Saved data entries
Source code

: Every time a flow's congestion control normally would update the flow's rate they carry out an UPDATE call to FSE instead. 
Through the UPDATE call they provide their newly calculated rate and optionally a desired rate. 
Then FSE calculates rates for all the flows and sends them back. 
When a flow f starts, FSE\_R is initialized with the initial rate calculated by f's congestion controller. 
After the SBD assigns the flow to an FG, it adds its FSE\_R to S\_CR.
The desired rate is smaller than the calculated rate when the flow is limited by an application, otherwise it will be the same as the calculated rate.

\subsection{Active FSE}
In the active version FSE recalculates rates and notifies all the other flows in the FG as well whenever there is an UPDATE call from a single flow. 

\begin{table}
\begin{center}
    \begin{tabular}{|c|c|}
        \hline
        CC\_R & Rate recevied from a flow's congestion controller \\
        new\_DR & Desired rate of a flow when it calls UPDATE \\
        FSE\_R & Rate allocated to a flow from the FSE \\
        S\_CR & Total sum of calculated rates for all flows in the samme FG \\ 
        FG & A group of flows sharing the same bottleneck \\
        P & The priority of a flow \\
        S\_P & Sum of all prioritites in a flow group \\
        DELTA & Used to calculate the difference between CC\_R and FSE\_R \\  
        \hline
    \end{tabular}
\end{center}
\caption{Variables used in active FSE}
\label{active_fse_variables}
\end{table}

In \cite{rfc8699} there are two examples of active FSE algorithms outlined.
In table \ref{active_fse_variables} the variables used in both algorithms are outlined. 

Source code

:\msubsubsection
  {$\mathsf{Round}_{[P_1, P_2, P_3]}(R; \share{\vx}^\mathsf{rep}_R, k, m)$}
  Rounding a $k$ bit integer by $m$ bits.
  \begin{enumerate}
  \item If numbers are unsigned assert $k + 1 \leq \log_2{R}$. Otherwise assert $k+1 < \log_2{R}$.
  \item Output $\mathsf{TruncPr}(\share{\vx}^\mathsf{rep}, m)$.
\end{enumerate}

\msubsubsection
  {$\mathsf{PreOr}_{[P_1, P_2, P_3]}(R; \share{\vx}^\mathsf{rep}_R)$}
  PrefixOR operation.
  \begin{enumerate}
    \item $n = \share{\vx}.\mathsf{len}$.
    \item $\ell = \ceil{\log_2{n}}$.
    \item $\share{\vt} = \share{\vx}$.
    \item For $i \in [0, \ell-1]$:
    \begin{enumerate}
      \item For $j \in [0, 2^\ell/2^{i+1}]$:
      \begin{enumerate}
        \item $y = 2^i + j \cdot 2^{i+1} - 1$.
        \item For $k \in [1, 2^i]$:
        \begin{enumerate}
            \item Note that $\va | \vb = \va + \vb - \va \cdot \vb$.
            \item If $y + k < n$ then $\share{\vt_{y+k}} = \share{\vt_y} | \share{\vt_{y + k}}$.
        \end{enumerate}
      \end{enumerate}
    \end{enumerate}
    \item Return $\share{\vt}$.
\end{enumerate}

■ **Your assignment**:
Only certain lines are wanted. Please return exactly those from the top of the data through the line with "Then FSE calculates".

■ **Solution**:
Source code

: Every time a flow's congestion control normally would update the flow's rate they carry out an UPDATE call to FSE instead. 
Through the UPDATE call they provide their newly calculated rate and optionally a desired rate. 
Then FSE calculates rates for all the flows and sends them back. 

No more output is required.